- _Plain-text document sources_
╔══
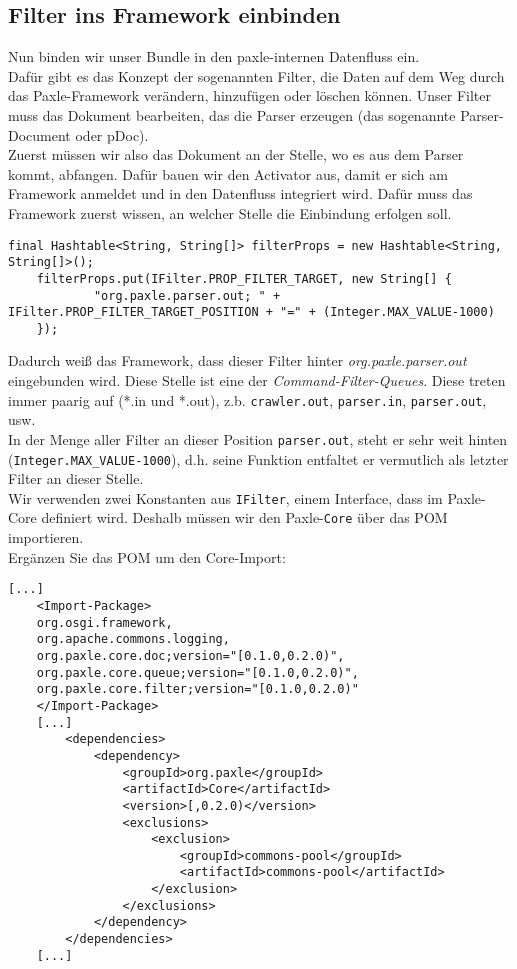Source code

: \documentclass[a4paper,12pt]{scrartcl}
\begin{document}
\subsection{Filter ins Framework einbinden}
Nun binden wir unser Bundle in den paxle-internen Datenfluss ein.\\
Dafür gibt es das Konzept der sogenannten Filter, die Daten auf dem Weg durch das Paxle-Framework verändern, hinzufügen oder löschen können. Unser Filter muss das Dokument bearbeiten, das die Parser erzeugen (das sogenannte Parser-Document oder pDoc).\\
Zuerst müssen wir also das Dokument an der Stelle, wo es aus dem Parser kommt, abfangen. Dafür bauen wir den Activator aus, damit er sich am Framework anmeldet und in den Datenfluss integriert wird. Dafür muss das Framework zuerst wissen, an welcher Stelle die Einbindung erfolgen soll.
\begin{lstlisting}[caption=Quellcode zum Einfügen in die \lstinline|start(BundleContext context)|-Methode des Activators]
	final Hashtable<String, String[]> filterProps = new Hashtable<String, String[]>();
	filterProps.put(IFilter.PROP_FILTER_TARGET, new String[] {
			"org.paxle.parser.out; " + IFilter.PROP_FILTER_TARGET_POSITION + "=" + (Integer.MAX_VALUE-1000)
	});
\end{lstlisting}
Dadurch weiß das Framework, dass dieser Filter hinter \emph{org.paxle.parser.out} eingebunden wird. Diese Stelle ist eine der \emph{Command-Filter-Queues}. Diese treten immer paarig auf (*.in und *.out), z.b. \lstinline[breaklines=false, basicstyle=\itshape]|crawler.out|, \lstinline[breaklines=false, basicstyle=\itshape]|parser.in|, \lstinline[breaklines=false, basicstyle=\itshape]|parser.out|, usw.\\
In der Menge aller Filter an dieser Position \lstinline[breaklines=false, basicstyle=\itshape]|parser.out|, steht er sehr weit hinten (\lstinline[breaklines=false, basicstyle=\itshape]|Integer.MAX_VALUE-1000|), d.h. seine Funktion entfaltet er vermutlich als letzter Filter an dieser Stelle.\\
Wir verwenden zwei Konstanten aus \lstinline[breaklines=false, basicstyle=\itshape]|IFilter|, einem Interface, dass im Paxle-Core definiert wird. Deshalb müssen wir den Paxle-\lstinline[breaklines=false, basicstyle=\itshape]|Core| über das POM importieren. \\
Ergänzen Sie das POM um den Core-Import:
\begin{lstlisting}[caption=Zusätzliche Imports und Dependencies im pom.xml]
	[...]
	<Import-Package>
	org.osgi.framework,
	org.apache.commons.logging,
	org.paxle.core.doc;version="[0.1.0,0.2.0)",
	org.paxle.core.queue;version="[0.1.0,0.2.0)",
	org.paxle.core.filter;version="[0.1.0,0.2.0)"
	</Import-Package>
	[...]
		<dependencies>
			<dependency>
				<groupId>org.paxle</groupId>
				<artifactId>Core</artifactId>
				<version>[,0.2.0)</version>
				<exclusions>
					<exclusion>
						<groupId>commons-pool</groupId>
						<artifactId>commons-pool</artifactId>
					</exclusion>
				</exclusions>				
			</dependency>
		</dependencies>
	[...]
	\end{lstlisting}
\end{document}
╚══
- _Your task_
Reproduce verbatim only the lines from the one holding "<version>[,0.2.0)</version>" through the end of the records.

- _Task answer_
				<version>[,0.2.0)</version>
				<exclusions>
					<exclusion>
						<groupId>commons-pool</groupId>
						<artifactId>commons-pool</artifactId>
					</exclusion>
				</exclusions>				
			</dependency>
		</dependencies>
	[...]
	\end{lstlisting}
\end{document}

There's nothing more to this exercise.